The Great Debate is a long-standing highlight of the
Canadian Rheumatology Association Annual Scientific
Meeting. This year, the debate extended to the
Dunlop-Dottridge Lecture, where the topic was the continuing
evolution of classification and nomenclature of juvenile
idiopathic arthritis (JIA). Good classifiers bring together
similar patients in the clinic and for research, where appropriate
comparisons are needed between studies and countries,
to improve treatment and access to medications. Current
classification systems for childhood arthritis are based
mainly on clinical phenotype, with a move to incorporate
more biology into future disease taxonomies. Features used
to currently categorize patients include age (above and below
16 years) and site of inflammation (arthritis versus enthesitis).
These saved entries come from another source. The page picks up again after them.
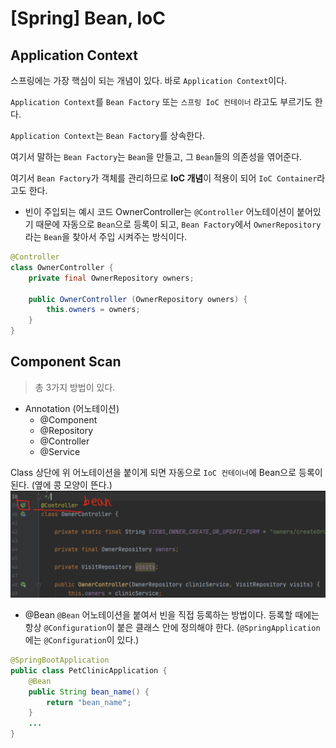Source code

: # [Spring] Bean, IoC
## Application Context
스프링에는 가장 핵심이 되는 개념이 있다. 바로 `Application Context`이다.

`Application Context`를 `Bean Factory` 또는 `스프링 IoC 컨테이너` 라고도 부르기도 한다.

`Application Context`는 `Bean Factory`를 상속한다.

여기서 말하는 `Bean Factory`는 `Bean`을 만들고, 그 `Bean`들의 의존성을 엮어준다. 

여기서 `Bean Factory`가 객체를 관리하므로 **IoC 개념**이 적용이 되어 `IoC Container`라고도 한다.

* 빈이 주입되는 예시 코드
OwnerController는 `@Controller` 어노테이션이 붙어있기 때문에 자동으로 `Bean`으로 등록이 되고, `Bean Factory`에서 `OwnerRepository`라는 `Bean`을 찾아서 주입 시켜주는 방식이다.
``` java
@Controller
class OwnerController {
	private final OwnerRepository owners;

	public OwnerController (OwnerRepository owners) {
		this.owners = owners;
	}
}

```

## Component Scan
> 총 3가지 방법이 있다.

* Annotation (어노테이션)
	* @Component
	* @Repository
	* @Controller
	* @Service

Class 상단에 위 어노테이션을 붙이게 되면 자동으로 `IoC 컨테이너`에 Bean으로 등록이 된다.
(옆에 콩 모양이 뜬다.)
![image](../img/spring-bean-1.png)

* @Bean
`@Bean` 어노테이션을 붙여서 빈을 직접 등록하는 방법이다.
등록할 때에는 항상 `@Configuration`이 붙은 클래스 안에 정의해야 한다.
(`@SpringApplication`에는 `@Configuration`이 있다.)

```java
@SpringBootApplication
public class PetClinicApplication {
	@Bean
	public String bean_name() {
		return "bean_name";
	}
	...
}
```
Basic laboratory findings include genetic underpinnings
of disease (HLA-B27), innate versus adaptive arms of
the immune system (systemic JIA versus non-systemic JIA),
and presence or absence of autoantibodies (rheumatoid
factor [RF]). Canada has a storied history in this debate,
and the Lectureship showcased Canadian contributions to
this journey.
The early descriptions of childhood arthritis were made
in the late 1800s by Sir George Frederic Still. The 1970s introduced
the great divide, with simultaneous but conflicting
approaches to nomenclature from the different sides of the
Atlantic. The juvenile rheumatoid arthritis (JRA) nomenclature
originated from the precursor of the American College
of Rheumatology (ACR), which was in contrast to the Juvenile
Chronic Arthritis (JCA) nomenclature used by the European
League Against Rheumatism (EULAR). The American
JRA classification had 3 subgroups and used the number
of affected joints as a cut-off to divide children into pauciarthritis
(≤ 4 joints) and polyarthritis (≥ 5 joints) and those
with systemic arthritis who had fever. The JCA nomenclature
proposed by the Europeans included 6 subgroups, with an
additional 3 subgroups corresponding to childhood forms
of adult rheumatic disease — juvenile rheumatoid arthritis,
juvenile psoriatic arthritis and juvenile ankylosing spondylitis.
The International League Against Rheumatism (ILAR),
brought the players together in 1997 to unify the nomenclature.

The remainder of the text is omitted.